- **Task description**
What is needed is a verbatim copy of all the records.

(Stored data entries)
++++++++++++++++++++

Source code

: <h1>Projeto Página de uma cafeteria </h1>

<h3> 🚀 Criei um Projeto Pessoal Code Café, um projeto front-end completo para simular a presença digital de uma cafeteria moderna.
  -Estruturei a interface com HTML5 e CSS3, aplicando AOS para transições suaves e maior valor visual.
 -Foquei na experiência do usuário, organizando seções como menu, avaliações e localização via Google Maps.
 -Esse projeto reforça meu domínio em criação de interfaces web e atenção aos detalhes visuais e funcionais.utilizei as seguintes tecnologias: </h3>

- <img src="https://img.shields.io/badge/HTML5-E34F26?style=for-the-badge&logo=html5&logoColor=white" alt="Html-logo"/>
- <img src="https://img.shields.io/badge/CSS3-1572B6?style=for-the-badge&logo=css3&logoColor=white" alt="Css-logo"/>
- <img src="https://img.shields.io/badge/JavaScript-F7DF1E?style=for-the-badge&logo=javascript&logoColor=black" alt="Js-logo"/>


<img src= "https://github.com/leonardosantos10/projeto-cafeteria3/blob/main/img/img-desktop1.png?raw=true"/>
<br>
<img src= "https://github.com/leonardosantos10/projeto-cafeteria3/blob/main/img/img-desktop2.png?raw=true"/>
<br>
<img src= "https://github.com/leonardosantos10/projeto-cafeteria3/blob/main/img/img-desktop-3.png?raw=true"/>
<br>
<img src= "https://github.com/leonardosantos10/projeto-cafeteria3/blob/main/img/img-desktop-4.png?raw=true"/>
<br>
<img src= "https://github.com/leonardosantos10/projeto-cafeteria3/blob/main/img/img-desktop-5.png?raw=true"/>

++++++++++++++++++++

- **Solution**
Source code

: <h1>Projeto Página de uma cafeteria </h1>

<h3> 🚀 Criei um Projeto Pessoal Code Café, um projeto front-end completo para simular a presença digital de uma cafeteria moderna.
  -Estruturei a interface com HTML5 e CSS3, aplicando AOS para transições suaves e maior valor visual.
 -Foquei na experiência do usuário, organizando seções como menu, avaliações e localização via Google Maps.
 -Esse projeto reforça meu domínio em criação de interfaces web e atenção aos detalhes visuais e funcionais.utilizei as seguintes tecnologias: </h3>

- <img src="https://img.shields.io/badge/HTML5-E34F26?style=for-the-badge&logo=html5&logoColor=white" alt="Html-logo"/>
- <img src="https://img.shields.io/badge/CSS3-1572B6?style=for-the-badge&logo=css3&logoColor=white" alt="Css-logo"/>
- <img src="https://img.shields.io/badge/JavaScript-F7DF1E?style=for-the-badge&logo=javascript&logoColor=black" alt="Js-logo"/>


<img src= "https://github.com/leonardosantos10/projeto-cafeteria3/blob/main/img/img-desktop1.png?raw=true"/>
<br>
<img src= "https://github.com/leonardosantos10/projeto-cafeteria3/blob/main/img/img-desktop2.png?raw=true"/>
<br>
<img src= "https://github.com/leonardosantos10/projeto-cafeteria3/blob/main/img/img-desktop-3.png?raw=true"/>
<br>
<img src= "https://github.com/leonardosantos10/projeto-cafeteria3/blob/main/img/img-desktop-4.png?raw=true"/>
<br>
<img src= "https://github.com/leonardosantos10/projeto-cafeteria3/blob/main/img/img-desktop-5.png?raw=true"/>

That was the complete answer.